=== Section Start ===

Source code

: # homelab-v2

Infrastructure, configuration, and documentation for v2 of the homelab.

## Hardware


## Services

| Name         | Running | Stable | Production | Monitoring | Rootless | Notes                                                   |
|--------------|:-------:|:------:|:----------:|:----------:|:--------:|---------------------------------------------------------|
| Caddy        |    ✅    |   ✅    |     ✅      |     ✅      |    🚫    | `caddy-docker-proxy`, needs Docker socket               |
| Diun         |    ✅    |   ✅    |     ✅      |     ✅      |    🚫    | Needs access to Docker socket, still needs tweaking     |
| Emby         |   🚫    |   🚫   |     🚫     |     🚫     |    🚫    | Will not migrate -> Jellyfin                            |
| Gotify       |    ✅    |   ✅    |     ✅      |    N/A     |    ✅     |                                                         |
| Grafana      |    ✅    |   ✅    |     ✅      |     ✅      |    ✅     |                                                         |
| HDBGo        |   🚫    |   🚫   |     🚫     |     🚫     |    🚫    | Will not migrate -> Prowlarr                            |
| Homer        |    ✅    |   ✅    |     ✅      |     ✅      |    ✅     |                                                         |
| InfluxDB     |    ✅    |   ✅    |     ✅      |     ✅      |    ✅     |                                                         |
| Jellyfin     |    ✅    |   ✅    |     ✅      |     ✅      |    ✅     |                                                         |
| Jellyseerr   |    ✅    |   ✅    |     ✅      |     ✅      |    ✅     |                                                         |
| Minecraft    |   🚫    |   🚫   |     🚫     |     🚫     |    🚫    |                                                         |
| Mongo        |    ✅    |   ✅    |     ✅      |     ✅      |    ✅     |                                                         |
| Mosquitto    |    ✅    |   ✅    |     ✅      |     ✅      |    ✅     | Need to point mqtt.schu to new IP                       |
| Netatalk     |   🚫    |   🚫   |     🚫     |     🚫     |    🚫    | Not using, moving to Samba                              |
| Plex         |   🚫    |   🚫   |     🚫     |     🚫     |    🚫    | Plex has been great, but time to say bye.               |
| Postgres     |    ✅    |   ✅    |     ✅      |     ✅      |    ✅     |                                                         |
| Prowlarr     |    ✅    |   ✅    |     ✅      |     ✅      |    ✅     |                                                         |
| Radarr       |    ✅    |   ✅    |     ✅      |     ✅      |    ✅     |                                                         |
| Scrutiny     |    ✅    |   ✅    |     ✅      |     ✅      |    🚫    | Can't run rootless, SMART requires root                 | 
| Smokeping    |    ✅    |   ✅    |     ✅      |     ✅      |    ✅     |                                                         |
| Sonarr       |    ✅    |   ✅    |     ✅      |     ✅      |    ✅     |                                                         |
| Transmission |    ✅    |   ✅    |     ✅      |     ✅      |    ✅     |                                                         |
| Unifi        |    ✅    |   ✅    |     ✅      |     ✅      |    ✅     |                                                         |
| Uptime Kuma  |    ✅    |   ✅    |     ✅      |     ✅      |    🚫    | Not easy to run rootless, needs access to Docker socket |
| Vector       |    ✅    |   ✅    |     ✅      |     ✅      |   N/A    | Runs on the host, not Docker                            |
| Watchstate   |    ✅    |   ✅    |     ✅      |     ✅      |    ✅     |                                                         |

=== Section End ===

#### Goal of the exercise
Your output should be an exact copy of the lines from the top of the listing above to the line with "Running | Stable", both ends included.

#### Exercise output
Source code

: # homelab-v2

Infrastructure, configuration, and documentation for v2 of the homelab.

## Hardware


## Services

| Name         | Running | Stable | Production | Monitoring | Rootless | Notes                                                   |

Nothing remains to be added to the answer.